▶ [TASK DETAILS]
Repeat exactly the lines from the start of the records below through the line that contains "pdepend, phpmd, phpmetrics).", including both.

▶ [RECORDS SUPPLIED]
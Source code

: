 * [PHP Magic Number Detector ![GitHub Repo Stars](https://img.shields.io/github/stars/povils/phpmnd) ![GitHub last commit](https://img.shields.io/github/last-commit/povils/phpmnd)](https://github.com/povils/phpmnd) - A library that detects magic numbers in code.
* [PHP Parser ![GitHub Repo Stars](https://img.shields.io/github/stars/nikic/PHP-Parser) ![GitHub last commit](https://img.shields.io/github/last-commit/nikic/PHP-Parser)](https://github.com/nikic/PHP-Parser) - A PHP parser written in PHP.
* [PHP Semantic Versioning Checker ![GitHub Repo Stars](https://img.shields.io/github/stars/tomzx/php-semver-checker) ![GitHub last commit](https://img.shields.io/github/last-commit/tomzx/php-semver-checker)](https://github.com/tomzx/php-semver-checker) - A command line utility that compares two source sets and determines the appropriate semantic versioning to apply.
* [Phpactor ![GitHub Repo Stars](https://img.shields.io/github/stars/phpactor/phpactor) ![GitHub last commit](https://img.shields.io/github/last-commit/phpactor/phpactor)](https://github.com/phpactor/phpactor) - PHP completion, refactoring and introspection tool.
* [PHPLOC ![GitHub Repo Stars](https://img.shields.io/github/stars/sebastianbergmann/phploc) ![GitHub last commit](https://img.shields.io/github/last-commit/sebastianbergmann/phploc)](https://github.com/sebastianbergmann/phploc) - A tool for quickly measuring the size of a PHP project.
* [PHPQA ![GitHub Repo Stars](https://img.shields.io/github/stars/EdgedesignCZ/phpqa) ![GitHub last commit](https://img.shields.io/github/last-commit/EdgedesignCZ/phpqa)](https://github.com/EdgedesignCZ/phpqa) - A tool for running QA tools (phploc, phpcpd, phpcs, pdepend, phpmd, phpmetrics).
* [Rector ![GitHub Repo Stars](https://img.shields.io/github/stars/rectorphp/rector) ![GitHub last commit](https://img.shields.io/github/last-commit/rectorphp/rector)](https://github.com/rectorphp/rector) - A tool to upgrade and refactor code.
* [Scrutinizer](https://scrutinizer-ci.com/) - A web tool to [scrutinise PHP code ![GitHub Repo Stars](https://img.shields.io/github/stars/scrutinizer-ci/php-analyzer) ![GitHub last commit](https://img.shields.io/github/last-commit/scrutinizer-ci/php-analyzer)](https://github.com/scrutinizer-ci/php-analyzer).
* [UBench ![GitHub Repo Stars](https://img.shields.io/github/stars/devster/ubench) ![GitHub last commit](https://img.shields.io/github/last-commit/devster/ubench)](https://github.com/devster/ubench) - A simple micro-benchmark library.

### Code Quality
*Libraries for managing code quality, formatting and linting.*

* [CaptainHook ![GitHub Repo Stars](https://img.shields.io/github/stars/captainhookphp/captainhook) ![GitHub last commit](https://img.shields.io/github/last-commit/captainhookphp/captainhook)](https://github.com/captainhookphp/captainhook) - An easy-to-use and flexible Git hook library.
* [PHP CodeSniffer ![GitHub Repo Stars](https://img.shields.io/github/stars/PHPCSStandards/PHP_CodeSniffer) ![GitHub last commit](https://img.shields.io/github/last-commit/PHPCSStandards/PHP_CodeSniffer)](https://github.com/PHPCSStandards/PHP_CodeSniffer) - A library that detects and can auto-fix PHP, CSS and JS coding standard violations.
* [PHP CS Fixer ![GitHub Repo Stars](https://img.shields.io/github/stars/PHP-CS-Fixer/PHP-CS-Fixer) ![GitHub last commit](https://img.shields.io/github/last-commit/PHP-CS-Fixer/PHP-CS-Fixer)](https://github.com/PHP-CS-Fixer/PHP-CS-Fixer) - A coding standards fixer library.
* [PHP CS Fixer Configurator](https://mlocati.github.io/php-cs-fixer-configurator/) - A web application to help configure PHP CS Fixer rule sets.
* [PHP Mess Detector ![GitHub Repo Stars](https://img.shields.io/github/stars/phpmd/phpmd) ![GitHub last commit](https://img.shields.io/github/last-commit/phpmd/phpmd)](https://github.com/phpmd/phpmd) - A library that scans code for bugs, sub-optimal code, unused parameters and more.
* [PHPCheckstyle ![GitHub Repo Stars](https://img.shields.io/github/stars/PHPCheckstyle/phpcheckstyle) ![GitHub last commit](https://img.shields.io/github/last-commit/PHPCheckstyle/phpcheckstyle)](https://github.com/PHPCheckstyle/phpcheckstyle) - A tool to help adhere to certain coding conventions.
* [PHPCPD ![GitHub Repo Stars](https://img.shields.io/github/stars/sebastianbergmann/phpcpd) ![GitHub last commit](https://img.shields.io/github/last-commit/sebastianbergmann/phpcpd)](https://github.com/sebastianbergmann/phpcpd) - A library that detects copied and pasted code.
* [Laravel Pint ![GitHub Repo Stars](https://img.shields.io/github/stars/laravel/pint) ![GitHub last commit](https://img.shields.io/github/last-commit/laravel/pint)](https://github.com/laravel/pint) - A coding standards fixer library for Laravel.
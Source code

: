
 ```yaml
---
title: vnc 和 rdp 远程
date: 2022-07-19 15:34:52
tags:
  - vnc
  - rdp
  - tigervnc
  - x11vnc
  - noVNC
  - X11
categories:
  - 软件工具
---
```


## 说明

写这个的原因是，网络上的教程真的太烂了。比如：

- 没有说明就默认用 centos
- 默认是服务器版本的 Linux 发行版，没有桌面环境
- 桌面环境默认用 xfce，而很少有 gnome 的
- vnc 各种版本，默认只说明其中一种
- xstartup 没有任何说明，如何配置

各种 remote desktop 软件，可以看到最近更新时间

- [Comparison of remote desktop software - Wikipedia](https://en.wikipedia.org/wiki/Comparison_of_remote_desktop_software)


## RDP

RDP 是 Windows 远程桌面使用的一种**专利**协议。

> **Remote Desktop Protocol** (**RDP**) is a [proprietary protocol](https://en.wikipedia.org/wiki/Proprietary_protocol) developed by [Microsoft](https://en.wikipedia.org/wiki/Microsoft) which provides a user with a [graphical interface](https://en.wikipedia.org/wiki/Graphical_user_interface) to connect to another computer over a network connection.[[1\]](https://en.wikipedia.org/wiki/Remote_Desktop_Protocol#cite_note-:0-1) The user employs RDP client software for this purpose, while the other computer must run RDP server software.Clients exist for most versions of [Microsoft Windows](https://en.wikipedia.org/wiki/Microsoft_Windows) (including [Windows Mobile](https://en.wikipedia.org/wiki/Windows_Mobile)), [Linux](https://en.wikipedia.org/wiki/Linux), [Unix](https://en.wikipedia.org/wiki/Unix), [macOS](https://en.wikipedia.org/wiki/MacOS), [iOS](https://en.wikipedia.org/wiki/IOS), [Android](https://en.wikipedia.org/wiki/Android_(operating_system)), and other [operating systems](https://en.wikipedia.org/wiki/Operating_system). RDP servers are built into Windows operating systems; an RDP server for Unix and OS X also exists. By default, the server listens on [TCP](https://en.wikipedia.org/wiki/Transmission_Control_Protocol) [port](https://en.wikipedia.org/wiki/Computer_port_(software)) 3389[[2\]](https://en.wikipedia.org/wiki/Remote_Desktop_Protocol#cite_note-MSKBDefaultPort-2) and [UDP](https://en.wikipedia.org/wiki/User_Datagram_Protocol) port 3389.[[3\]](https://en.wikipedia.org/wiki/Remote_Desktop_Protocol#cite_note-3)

▶ [SOLUTION]
Source code

: * [PHP Magic Number Detector ![GitHub Repo Stars](https://img.shields.io/github/stars/povils/phpmnd) ![GitHub last commit](https://img.shields.io/github/last-commit/povils/phpmnd)](https://github.com/povils/phpmnd) - A library that detects magic numbers in code.
* [PHP Parser ![GitHub Repo Stars](https://img.shields.io/github/stars/nikic/PHP-Parser) ![GitHub last commit](https://img.shields.io/github/last-commit/nikic/PHP-Parser)](https://github.com/nikic/PHP-Parser) - A PHP parser written in PHP.
* [PHP Semantic Versioning Checker ![GitHub Repo Stars](https://img.shields.io/github/stars/tomzx/php-semver-checker) ![GitHub last commit](https://img.shields.io/github/last-commit/tomzx/php-semver-checker)](https://github.com/tomzx/php-semver-checker) - A command line utility that compares two source sets and determines the appropriate semantic versioning to apply.
* [Phpactor ![GitHub Repo Stars](https://img.shields.io/github/stars/phpactor/phpactor) ![GitHub last commit](https://img.shields.io/github/last-commit/phpactor/phpactor)](https://github.com/phpactor/phpactor) - PHP completion, refactoring and introspection tool.
* [PHPLOC ![GitHub Repo Stars](https://img.shields.io/github/stars/sebastianbergmann/phploc) ![GitHub last commit](https://img.shields.io/github/last-commit/sebastianbergmann/phploc)](https://github.com/sebastianbergmann/phploc) - A tool for quickly measuring the size of a PHP project.
* [PHPQA ![GitHub Repo Stars](https://img.shields.io/github/stars/EdgedesignCZ/phpqa) ![GitHub last commit](https://img.shields.io/github/last-commit/EdgedesignCZ/phpqa)](https://github.com/EdgedesignCZ/phpqa) - A tool for running QA tools (phploc, phpcpd, phpcs, pdepend, phpmd, phpmetrics).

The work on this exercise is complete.